Full Disclosure: I backed this comic’s crowdfunding campaign and have interacted with the author in the past.
Quick, spoiler-free summation: Soulfinder is like Supernatural if it was much more hardcore Roman Catholic and the demons were more like eldritch abominations. A flawed, but solid freshman effort.
Recommend ages: Teenager and up. Deals with some complicated concepts and has scary imagery.
POSSIBLE SPOILER TALK
I always like to start out with the cons and then finish positively. Though many of the cons in this comic are a result of its pros.
For example, by far my biggest complaint is that I wanted more. The world seemed rich and interesting enough I felt like we never got a good look at anything. I always wanted the story to pause a moment, and let us examine this aspect or that character for another panel. This is a bit of debate in comic writing right now. “Decompression” is the term used to refer to a comic with a lot of “beat” panels – or what you might call padding. Brian Michael Bendis is a comic writer who’s work provides a plethora of examples of positive and negative decompression. Whether decompression is a good or bad thing for comics is quite the debate in some circles and I think it’s quite debatable over this comic as well. The author has the comic quite compressed and things move along quickly – to the point you wonder if an extra page or two squeezed into the issue to allow more breathing room would help with the pacing.

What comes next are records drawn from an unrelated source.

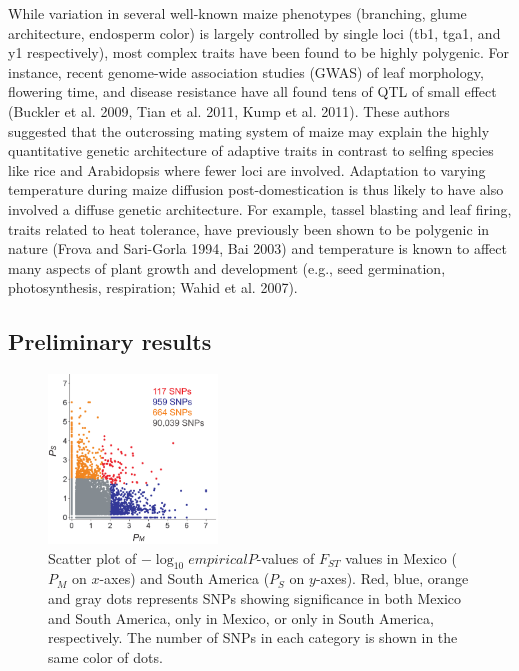 While variation in several well-known maize phenotypes (branching, glume architecture, endosperm color) is largely controlled by single loci (tb1, tga1, and y1 respectively), most complex traits have been found to be highly polygenic.  For instance, recent genome-wide association studies (GWAS) of leaf morphology, flowering time, and disease resistance have all found tens of QTL of small effect (Buckler et al. 2009, Tian et al. 2011, Kump et al. 2011).  These authors suggested that the outcrossing mating system of maize may explain the highly quantitative genetic architecture of adaptive traits in contrast to selfing species like rice and Arabidopsis where fewer loci are involved.  Adaptation to varying temperature during maize diffusion post-domestication is thus likely to have also involved a diffuse genetic architecture.  For example, tassel blasting and leaf firing, traits related to heat tolerance, have previously been shown to be polygenic in nature (Frova and Sari-Gorla 1994, Bai 2003) and temperature is known to affect many aspects of plant growth and development (e.g., seed germination, photosynthesis, respiration; Wahid et al. 2007).  

\subsection*{Preliminary results}

\begin{figure}
   \includegraphics[width=0.4\textwidth]{fst.pdf}
   \caption{Scatter plot of $-\log_10 empirical P$-values of $F_{ST}$ values in Mexico ($P_M$ on $x$-axes) and South America ($P_S$ on $y$-axes).   Red, blue, orange and gray dots represents SNPs showing significance in both Mexico and South America, only in Mexico, or only in South America, respectively.  The number of SNPs in each category is shown in the same color of dots.} 
    \label{PvDist}
\end{figure}


\renewcommand{\thesection}{Aim \arabic{section}}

And there’s many points in the story where I could argue on both sides. For example, this issue has a character that I’m going to call “Father Nick Fury” for he’s a priest very evocative of Samuel L. Jackson’s Nick Fury. On the one hand, you wonder if it would be better for the story’s pacing if Father Fury was introduced at the end of it to set up the next issue. On the other hand, I can understand bringing him in as soon as possible to hook the reader. If he’s not in it, would the story even have a chance at a second issue?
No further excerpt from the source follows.